● **Exercise objective**:
Exactly as given, transcribe each entry that follows.

Source records:
================================

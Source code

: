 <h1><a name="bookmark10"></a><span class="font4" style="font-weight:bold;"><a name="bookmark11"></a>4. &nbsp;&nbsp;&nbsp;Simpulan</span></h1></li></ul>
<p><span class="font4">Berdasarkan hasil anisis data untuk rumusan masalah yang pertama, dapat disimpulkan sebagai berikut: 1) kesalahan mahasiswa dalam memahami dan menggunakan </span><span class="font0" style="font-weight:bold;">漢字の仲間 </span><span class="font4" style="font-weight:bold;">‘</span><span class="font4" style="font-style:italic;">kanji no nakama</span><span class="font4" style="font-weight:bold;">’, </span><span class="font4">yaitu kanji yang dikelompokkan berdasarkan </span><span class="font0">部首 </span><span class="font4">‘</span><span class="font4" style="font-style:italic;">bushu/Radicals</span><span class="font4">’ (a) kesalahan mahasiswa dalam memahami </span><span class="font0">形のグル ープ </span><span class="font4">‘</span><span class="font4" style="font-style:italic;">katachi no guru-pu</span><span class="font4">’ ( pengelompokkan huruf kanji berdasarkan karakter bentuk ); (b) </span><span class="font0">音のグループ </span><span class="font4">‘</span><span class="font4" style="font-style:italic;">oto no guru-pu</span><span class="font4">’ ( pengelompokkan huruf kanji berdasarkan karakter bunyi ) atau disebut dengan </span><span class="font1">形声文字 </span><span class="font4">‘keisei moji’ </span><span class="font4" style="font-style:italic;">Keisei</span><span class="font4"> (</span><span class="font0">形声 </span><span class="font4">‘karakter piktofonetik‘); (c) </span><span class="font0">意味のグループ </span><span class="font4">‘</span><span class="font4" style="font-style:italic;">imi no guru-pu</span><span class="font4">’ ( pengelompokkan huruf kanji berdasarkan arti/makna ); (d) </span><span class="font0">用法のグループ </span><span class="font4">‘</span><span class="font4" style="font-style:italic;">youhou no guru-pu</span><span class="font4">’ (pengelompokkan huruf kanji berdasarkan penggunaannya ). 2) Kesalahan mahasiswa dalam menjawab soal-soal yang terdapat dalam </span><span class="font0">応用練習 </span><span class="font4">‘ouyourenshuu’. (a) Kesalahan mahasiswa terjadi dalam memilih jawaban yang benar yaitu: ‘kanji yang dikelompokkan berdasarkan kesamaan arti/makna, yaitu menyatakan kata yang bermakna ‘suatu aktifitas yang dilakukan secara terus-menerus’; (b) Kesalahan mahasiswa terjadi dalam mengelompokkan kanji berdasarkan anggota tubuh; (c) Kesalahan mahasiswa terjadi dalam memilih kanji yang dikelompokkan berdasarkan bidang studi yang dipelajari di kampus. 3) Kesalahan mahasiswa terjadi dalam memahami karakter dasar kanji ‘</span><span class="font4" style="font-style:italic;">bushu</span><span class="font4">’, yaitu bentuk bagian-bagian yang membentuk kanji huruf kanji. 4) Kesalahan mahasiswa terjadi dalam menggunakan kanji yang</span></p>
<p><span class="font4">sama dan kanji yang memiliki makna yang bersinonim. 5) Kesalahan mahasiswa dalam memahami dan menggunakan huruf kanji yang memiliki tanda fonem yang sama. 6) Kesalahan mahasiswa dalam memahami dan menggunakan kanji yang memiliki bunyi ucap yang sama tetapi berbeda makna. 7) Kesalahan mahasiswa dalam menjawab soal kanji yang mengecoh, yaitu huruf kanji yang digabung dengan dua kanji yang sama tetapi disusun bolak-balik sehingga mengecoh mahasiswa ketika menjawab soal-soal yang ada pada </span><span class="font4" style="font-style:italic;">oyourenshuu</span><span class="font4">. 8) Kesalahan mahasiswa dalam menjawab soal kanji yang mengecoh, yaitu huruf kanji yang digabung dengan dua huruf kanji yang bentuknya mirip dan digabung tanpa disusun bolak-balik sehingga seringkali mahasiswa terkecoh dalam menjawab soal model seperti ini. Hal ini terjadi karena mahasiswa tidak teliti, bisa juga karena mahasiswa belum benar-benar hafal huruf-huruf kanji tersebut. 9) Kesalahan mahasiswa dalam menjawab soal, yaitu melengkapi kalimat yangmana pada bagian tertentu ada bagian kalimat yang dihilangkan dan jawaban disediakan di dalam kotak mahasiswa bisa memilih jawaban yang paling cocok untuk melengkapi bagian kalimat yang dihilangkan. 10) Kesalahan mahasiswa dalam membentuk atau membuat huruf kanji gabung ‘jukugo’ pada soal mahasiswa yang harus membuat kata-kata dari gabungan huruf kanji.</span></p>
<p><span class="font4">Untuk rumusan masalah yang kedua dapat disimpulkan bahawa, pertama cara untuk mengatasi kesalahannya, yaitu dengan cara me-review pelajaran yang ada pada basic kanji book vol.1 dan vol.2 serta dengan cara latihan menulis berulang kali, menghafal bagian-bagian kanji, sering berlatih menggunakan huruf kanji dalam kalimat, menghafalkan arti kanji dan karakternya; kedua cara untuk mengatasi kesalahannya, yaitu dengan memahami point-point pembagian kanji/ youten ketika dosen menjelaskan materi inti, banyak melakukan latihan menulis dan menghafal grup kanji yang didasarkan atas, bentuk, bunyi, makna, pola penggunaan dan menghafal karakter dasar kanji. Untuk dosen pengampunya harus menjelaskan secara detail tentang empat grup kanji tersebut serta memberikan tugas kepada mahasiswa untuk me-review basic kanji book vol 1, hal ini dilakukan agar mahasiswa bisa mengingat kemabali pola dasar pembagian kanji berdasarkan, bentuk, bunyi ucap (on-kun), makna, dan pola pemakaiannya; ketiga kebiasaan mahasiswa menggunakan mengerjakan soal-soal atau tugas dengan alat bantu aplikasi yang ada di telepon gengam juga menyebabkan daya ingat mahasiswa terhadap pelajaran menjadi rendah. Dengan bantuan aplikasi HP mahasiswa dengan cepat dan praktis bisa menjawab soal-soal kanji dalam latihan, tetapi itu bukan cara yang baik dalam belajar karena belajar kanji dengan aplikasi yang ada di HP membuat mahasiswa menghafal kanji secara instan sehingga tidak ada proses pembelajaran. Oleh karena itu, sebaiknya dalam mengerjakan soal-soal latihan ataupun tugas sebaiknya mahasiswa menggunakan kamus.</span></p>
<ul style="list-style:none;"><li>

================================

● **Response to the task**:
Source code

: <h1><a name="bookmark10"></a><span class="font4" style="font-weight:bold;"><a name="bookmark11"></a>4. &nbsp;&nbsp;&nbsp;Simpulan</span></h1></li></ul>
<p><span class="font4">Berdasarkan hasil anisis data untuk rumusan masalah yang pertama, dapat disimpulkan sebagai berikut: 1) kesalahan mahasiswa dalam memahami dan menggunakan </span><span class="font0" style="font-weight:bold;">漢字の仲間 </span><span class="font4" style="font-weight:bold;">‘</span><span class="font4" style="font-style:italic;">kanji no nakama</span><span class="font4" style="font-weight:bold;">’, </span><span class="font4">yaitu kanji yang dikelompokkan berdasarkan </span><span class="font0">部首 </span><span class="font4">‘</span><span class="font4" style="font-style:italic;">bushu/Radicals</span><span class="font4">’ (a) kesalahan mahasiswa dalam memahami </span><span class="font0">形のグル ープ </span><span class="font4">‘</span><span class="font4" style="font-style:italic;">katachi no guru-pu</span><span class="font4">’ ( pengelompokkan huruf kanji berdasarkan karakter bentuk ); (b) </span><span class="font0">音のグループ </span><span class="font4">‘</span><span class="font4" style="font-style:italic;">oto no guru-pu</span><span class="font4">’ ( pengelompokkan huruf kanji berdasarkan karakter bunyi ) atau disebut dengan </span><span class="font1">形声文字 </span><span class="font4">‘keisei moji’ </span><span class="font4" style="font-style:italic;">Keisei</span><span class="font4"> (</span><span class="font0">形声 </span><span class="font4">‘karakter piktofonetik‘); (c) </span><span class="font0">意味のグループ </span><span class="font4">‘</span><span class="font4" style="font-style:italic;">imi no guru-pu</span><span class="font4">’ ( pengelompokkan huruf kanji berdasarkan arti/makna ); (d) </span><span class="font0">用法のグループ </span><span class="font4">‘</span><span class="font4" style="font-style:italic;">youhou no guru-pu</span><span class="font4">’ (pengelompokkan huruf kanji berdasarkan penggunaannya ). 2) Kesalahan mahasiswa dalam menjawab soal-soal yang terdapat dalam </span><span class="font0">応用練習 </span><span class="font4">‘ouyourenshuu’. (a) Kesalahan mahasiswa terjadi dalam memilih jawaban yang benar yaitu: ‘kanji yang dikelompokkan berdasarkan kesamaan arti/makna, yaitu menyatakan kata yang bermakna ‘suatu aktifitas yang dilakukan secara terus-menerus’; (b) Kesalahan mahasiswa terjadi dalam mengelompokkan kanji berdasarkan anggota tubuh; (c) Kesalahan mahasiswa terjadi dalam memilih kanji yang dikelompokkan berdasarkan bidang studi yang dipelajari di kampus. 3) Kesalahan mahasiswa terjadi dalam memahami karakter dasar kanji ‘</span><span class="font4" style="font-style:italic;">bushu</span><span class="font4">’, yaitu bentuk bagian-bagian yang membentuk kanji huruf kanji. 4) Kesalahan mahasiswa terjadi dalam menggunakan kanji yang</span></p>
<p><span class="font4">sama dan kanji yang memiliki makna yang bersinonim. 5) Kesalahan mahasiswa dalam memahami dan menggunakan huruf kanji yang memiliki tanda fonem yang sama. 6) Kesalahan mahasiswa dalam memahami dan menggunakan kanji yang memiliki bunyi ucap yang sama tetapi berbeda makna. 7) Kesalahan mahasiswa dalam menjawab soal kanji yang mengecoh, yaitu huruf kanji yang digabung dengan dua kanji yang sama tetapi disusun bolak-balik sehingga mengecoh mahasiswa ketika menjawab soal-soal yang ada pada </span><span class="font4" style="font-style:italic;">oyourenshuu</span><span class="font4">. 8) Kesalahan mahasiswa dalam menjawab soal kanji yang mengecoh, yaitu huruf kanji yang digabung dengan dua huruf kanji yang bentuknya mirip dan digabung tanpa disusun bolak-balik sehingga seringkali mahasiswa terkecoh dalam menjawab soal model seperti ini. Hal ini terjadi karena mahasiswa tidak teliti, bisa juga karena mahasiswa belum benar-benar hafal huruf-huruf kanji tersebut. 9) Kesalahan mahasiswa dalam menjawab soal, yaitu melengkapi kalimat yangmana pada bagian tertentu ada bagian kalimat yang dihilangkan dan jawaban disediakan di dalam kotak mahasiswa bisa memilih jawaban yang paling cocok untuk melengkapi bagian kalimat yang dihilangkan. 10) Kesalahan mahasiswa dalam membentuk atau membuat huruf kanji gabung ‘jukugo’ pada soal mahasiswa yang harus membuat kata-kata dari gabungan huruf kanji.</span></p>
<p><span class="font4">Untuk rumusan masalah yang kedua dapat disimpulkan bahawa, pertama cara untuk mengatasi kesalahannya, yaitu dengan cara me-review pelajaran yang ada pada basic kanji book vol.1 dan vol.2 serta dengan cara latihan menulis berulang kali, menghafal bagian-bagian kanji, sering berlatih menggunakan huruf kanji dalam kalimat, menghafalkan arti kanji dan karakternya; kedua cara untuk mengatasi kesalahannya, yaitu dengan memahami point-point pembagian kanji/ youten ketika dosen menjelaskan materi inti, banyak melakukan latihan menulis dan menghafal grup kanji yang didasarkan atas, bentuk, bunyi, makna, pola penggunaan dan menghafal karakter dasar kanji. Untuk dosen pengampunya harus menjelaskan secara detail tentang empat grup kanji tersebut serta memberikan tugas kepada mahasiswa untuk me-review basic kanji book vol 1, hal ini dilakukan agar mahasiswa bisa mengingat kemabali pola dasar pembagian kanji berdasarkan, bentuk, bunyi ucap (on-kun), makna, dan pola pemakaiannya; ketiga kebiasaan mahasiswa menggunakan mengerjakan soal-soal atau tugas dengan alat bantu aplikasi yang ada di telepon gengam juga menyebabkan daya ingat mahasiswa terhadap pelajaran menjadi rendah. Dengan bantuan aplikasi HP mahasiswa dengan cepat dan praktis bisa menjawab soal-soal kanji dalam latihan, tetapi itu bukan cara yang baik dalam belajar karena belajar kanji dengan aplikasi yang ada di HP membuat mahasiswa menghafal kanji secara instan sehingga tidak ada proses pembelajaran. Oleh karena itu, sebaiknya dalam mengerjakan soal-soal latihan ataupun tugas sebaiknya mahasiswa menggunakan kamus.</span></p>
<ul style="list-style:none;"><li>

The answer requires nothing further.